A note on her tone. I don't know why it works so well. Most of the time it's frank, urgent, earnest. Yes, earnest. And yet it manages to fit all sorts of situations, from describing the poetry in her daughter's body to her first time in a flophouse and then to her feud with her dying father. It's the frankness in her writing that allows all the emotions to surface so easily, I guess. She's baring herself to her reader, unabashed, unpretentious. In her tone, there is a quality of respect, because she doesn't shy away from describing things as they are out of consideration for her reader's sensibilities. There is also a quality of trust, as must be the case when you're discussing things as intimate as sex and childbirth. And there's an element of intimacy, too. A naked soul burns on those pages.

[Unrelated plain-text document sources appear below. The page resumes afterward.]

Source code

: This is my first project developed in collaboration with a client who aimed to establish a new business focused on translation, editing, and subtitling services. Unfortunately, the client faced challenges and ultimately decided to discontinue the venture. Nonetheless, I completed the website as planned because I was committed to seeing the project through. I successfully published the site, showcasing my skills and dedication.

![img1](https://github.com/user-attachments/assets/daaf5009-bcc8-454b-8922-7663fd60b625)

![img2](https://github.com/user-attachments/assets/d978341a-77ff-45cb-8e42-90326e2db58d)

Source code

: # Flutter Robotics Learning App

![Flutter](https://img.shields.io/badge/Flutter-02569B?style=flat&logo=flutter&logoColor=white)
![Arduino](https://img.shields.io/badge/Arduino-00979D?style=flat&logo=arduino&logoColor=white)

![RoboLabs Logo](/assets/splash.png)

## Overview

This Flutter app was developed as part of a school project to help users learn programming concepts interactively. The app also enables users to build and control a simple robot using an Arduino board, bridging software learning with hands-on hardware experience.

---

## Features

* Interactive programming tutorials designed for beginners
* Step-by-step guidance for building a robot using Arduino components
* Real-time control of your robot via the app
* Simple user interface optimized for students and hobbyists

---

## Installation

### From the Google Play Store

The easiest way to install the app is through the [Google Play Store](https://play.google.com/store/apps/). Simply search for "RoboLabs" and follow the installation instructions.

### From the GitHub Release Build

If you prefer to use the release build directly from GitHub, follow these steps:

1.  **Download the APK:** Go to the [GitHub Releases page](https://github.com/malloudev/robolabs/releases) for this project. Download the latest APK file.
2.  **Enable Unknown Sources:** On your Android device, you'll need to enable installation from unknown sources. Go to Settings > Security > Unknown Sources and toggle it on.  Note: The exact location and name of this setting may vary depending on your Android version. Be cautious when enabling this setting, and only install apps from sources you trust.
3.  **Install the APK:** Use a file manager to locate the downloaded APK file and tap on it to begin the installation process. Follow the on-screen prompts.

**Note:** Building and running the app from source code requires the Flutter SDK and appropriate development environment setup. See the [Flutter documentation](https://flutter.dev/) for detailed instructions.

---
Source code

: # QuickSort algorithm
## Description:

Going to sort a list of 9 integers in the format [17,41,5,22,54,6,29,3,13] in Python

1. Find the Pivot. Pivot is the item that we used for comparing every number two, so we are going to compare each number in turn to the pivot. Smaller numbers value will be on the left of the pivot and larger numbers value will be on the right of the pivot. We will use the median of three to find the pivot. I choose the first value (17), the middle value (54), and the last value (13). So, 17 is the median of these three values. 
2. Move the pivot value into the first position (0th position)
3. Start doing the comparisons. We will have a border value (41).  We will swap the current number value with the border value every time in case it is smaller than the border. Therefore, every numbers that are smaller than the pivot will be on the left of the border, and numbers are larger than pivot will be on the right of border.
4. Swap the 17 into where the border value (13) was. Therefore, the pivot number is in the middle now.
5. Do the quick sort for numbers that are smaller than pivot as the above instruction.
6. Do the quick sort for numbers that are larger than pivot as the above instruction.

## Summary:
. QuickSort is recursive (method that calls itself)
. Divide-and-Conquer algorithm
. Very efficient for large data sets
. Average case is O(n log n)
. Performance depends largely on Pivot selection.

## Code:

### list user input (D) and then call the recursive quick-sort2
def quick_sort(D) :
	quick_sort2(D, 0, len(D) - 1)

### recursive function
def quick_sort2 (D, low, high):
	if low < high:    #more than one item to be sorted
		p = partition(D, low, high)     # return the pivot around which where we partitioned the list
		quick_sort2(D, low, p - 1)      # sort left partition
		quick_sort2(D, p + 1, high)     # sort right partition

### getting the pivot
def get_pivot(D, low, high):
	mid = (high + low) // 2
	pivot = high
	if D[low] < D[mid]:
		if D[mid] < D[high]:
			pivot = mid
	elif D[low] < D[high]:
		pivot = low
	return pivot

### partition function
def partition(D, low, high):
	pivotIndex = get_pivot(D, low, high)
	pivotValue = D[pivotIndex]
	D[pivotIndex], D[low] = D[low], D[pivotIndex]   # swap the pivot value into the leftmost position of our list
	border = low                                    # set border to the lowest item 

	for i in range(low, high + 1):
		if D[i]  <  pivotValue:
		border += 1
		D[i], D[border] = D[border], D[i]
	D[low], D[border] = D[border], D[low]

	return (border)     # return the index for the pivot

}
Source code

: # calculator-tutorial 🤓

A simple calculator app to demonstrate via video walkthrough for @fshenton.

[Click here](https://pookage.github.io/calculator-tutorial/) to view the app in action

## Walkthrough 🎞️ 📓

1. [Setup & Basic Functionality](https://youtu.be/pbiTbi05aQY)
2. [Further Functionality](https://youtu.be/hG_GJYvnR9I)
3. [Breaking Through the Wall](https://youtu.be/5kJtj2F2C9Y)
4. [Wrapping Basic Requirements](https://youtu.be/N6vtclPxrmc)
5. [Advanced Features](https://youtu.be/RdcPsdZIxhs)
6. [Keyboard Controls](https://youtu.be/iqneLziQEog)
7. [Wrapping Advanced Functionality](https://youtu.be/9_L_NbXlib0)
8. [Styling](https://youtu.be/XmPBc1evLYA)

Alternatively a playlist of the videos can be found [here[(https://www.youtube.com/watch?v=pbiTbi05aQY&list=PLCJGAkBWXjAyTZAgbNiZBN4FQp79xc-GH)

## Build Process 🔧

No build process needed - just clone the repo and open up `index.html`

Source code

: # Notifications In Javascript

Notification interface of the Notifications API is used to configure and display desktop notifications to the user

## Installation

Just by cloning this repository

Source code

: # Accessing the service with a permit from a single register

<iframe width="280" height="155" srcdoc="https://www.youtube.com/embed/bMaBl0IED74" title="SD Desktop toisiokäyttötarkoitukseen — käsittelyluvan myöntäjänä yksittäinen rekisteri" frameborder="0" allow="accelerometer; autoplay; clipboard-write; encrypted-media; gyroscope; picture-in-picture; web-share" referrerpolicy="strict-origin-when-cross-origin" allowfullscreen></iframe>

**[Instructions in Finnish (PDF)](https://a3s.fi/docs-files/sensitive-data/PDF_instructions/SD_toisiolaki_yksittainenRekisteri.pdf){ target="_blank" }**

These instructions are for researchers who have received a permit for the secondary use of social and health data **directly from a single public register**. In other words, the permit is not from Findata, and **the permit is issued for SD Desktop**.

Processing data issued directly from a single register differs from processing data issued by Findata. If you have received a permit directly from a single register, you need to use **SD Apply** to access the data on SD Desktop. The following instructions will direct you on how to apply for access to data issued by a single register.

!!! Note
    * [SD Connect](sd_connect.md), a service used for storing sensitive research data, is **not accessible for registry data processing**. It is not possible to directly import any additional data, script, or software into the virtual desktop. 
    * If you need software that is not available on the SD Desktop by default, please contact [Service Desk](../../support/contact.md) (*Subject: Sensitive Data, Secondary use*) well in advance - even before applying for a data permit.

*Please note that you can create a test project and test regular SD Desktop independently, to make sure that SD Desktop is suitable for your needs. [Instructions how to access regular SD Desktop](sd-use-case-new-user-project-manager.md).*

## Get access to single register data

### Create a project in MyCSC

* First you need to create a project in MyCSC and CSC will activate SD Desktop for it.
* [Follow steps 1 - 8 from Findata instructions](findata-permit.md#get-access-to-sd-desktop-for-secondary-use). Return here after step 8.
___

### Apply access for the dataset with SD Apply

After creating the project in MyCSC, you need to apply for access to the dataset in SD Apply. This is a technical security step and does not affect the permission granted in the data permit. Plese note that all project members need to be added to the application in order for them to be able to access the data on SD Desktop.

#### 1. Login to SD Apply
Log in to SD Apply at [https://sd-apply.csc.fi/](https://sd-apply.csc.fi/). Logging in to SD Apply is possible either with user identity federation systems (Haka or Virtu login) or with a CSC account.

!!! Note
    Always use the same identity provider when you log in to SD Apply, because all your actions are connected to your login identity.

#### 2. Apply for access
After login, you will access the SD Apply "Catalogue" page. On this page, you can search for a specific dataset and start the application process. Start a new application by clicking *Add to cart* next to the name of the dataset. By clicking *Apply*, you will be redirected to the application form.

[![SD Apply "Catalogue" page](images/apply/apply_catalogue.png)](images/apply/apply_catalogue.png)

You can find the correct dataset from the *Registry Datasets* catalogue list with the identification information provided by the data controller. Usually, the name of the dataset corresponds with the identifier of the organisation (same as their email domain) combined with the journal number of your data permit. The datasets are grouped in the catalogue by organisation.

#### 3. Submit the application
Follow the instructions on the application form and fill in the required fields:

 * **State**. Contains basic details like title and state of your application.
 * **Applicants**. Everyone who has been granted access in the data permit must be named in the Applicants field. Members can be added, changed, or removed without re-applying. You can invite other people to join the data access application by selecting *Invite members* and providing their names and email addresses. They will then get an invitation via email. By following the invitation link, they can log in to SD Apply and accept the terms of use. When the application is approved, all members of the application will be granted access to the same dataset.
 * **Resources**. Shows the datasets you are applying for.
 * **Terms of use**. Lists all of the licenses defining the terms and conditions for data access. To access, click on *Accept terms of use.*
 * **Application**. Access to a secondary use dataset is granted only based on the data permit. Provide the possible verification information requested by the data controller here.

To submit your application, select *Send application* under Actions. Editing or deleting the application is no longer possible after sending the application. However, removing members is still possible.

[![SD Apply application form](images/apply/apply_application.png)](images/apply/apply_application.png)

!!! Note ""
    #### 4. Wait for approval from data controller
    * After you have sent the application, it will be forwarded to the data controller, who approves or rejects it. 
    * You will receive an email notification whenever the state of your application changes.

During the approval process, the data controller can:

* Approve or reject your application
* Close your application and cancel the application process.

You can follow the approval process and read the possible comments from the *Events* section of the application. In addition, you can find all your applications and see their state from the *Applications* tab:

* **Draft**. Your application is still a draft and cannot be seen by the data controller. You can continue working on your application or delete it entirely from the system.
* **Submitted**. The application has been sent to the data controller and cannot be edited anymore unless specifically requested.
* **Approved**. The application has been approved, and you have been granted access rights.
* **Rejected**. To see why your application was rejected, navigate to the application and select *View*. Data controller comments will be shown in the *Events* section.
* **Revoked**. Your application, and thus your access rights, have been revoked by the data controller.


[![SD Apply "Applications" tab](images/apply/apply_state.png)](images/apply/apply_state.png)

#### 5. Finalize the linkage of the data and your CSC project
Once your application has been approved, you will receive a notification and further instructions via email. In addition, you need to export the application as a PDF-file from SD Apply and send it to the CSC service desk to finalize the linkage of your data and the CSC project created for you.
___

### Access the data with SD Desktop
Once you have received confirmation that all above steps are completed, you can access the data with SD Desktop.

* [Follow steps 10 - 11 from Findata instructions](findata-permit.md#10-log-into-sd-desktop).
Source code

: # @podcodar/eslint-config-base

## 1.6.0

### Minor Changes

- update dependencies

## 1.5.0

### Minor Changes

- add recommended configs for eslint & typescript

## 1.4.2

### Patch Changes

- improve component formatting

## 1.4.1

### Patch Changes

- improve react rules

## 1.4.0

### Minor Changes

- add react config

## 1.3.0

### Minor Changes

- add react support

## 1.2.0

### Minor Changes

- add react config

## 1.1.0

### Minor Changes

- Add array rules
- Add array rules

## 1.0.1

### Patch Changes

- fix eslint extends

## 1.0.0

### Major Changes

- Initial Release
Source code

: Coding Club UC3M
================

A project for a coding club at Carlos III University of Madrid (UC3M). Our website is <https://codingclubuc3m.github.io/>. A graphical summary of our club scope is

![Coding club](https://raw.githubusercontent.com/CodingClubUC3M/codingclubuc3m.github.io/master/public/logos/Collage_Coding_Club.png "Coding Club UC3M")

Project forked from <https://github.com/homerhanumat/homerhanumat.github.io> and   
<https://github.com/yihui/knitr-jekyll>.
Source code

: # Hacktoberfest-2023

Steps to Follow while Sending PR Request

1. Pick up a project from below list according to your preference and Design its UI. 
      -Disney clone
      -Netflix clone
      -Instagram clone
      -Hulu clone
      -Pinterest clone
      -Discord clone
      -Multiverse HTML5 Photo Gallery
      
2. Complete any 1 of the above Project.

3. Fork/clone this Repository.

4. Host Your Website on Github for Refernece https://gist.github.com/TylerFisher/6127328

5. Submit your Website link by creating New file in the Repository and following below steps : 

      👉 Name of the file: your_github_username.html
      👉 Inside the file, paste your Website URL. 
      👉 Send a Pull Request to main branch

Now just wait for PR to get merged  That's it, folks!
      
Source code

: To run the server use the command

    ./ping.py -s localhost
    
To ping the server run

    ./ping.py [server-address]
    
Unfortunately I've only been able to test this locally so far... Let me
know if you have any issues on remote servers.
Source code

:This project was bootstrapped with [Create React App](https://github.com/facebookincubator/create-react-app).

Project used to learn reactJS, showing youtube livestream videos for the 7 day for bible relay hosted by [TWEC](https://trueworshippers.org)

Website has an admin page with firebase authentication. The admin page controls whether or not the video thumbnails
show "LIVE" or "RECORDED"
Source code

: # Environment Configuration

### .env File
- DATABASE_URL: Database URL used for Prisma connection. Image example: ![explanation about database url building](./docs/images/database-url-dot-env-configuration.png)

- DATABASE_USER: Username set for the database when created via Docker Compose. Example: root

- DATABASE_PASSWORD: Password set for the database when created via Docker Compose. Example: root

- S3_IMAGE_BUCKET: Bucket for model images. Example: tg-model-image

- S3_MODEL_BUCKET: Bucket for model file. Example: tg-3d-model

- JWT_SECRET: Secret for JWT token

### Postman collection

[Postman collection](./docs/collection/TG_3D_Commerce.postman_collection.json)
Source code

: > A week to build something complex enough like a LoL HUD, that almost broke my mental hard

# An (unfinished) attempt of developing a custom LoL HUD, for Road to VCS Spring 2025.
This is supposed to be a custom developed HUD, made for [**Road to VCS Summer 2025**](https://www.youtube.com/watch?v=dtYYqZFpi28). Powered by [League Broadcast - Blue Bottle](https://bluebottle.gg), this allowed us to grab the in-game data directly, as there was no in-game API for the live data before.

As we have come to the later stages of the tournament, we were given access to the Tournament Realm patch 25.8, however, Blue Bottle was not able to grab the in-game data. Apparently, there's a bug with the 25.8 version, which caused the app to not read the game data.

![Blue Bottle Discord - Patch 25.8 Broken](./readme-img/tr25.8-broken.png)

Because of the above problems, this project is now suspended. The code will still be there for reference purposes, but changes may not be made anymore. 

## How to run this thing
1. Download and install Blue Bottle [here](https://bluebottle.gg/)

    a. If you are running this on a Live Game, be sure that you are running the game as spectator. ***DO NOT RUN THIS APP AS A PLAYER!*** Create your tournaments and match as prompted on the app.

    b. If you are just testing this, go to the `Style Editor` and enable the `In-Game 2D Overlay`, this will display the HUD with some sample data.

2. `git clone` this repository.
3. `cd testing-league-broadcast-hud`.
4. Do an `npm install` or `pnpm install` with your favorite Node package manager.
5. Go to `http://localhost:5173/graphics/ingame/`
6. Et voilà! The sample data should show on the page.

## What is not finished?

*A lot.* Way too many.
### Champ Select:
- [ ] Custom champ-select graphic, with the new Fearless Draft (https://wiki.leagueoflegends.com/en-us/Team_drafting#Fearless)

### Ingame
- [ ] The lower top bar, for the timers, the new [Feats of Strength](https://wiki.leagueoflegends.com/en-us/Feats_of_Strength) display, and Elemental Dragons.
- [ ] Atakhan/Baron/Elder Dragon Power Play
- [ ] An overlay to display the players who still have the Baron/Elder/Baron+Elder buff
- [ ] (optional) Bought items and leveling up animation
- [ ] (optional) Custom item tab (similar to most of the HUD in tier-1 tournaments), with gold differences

I wonder how she can bear to do it, to write herself down and present herself to the world like that. How can her whole family take it, her exhibition of her feud with her father, her graphic descriptions of sex with her husband and her previous boyfriends? Of course, it may be that all of it is fiction. To be sure, her poems read like a storybook after a while, with plottable plotlines and linkages between poems. But the sincerity adds such a strong impression of authenticity that I think this stuff really happened. Such intense experience in the hands of such a good writer; a coincidence of the two doesn't happen often. What is remarkable is that these things really happened, and what is doubly remarkable is that in reading her work, you can see her life experience materialising in front of you in terms you'd understand.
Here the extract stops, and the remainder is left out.